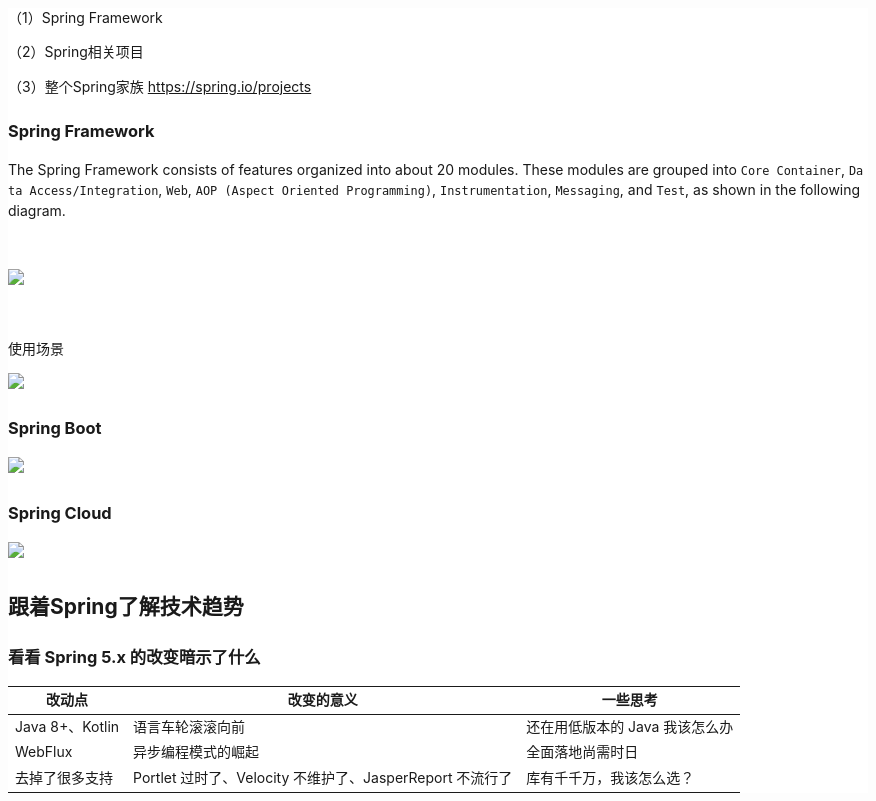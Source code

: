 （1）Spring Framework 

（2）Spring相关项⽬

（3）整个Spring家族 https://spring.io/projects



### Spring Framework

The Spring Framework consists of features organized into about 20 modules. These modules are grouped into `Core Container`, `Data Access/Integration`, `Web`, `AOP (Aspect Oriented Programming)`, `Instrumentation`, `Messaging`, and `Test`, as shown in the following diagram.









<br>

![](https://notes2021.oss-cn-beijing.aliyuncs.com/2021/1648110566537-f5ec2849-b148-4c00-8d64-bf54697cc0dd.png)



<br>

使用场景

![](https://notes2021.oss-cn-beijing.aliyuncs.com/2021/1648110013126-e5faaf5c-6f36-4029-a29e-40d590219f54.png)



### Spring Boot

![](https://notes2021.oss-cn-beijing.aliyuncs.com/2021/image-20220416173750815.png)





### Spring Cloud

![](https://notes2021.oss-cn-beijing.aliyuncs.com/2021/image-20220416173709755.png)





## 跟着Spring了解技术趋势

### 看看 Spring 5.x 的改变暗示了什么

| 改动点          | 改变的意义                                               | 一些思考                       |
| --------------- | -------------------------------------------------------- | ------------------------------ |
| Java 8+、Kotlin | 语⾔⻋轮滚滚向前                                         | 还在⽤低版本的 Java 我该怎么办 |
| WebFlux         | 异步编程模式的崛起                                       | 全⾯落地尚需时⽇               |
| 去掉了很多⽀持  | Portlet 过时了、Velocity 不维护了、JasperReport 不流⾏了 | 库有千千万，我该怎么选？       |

※ ※ ※

= Activity =
Every line above should be copied exactly, apart from any pictures.

= Solution to the problem =
Source code

: （1）Spring Framework 

（2）Spring相关项⽬

（3）整个Spring家族 https://spring.io/projects



### Spring Framework

The Spring Framework consists of features organized into about 20 modules. These modules are grouped into `Core Container`, `Data Access/Integration`, `Web`, `AOP (Aspect Oriented Programming)`, `Instrumentation`, `Messaging`, and `Test`, as shown in the following diagram.









<br>

![](https://notes2021.oss-cn-beijing.aliyuncs.com/2021/1648110566537-f5ec2849-b148-4c00-8d64-bf54697cc0dd.png)



<br>

使用场景

![](https://notes2021.oss-cn-beijing.aliyuncs.com/2021/1648110013126-e5faaf5c-6f36-4029-a29e-40d590219f54.png)



### Spring Boot

![](https://notes2021.oss-cn-beijing.aliyuncs.com/2021/image-20220416173750815.png)





### Spring Cloud

![](https://notes2021.oss-cn-beijing.aliyuncs.com/2021/image-20220416173709755.png)





## 跟着Spring了解技术趋势

### 看看 Spring 5.x 的改变暗示了什么

| 改动点          | 改变的意义                                               | 一些思考                       |
| --------------- | -------------------------------------------------------- | ------------------------------ |
| Java 8+、Kotlin | 语⾔⻋轮滚滚向前                                         | 还在⽤低版本的 Java 我该怎么办 |
| WebFlux         | 异步编程模式的崛起                                       | 全⾯落地尚需时⽇               |
| 去掉了很多⽀持  | Portlet 过时了、Velocity 不维护了、JasperReport 不流⾏了 | 库有千千万，我该怎么选？       |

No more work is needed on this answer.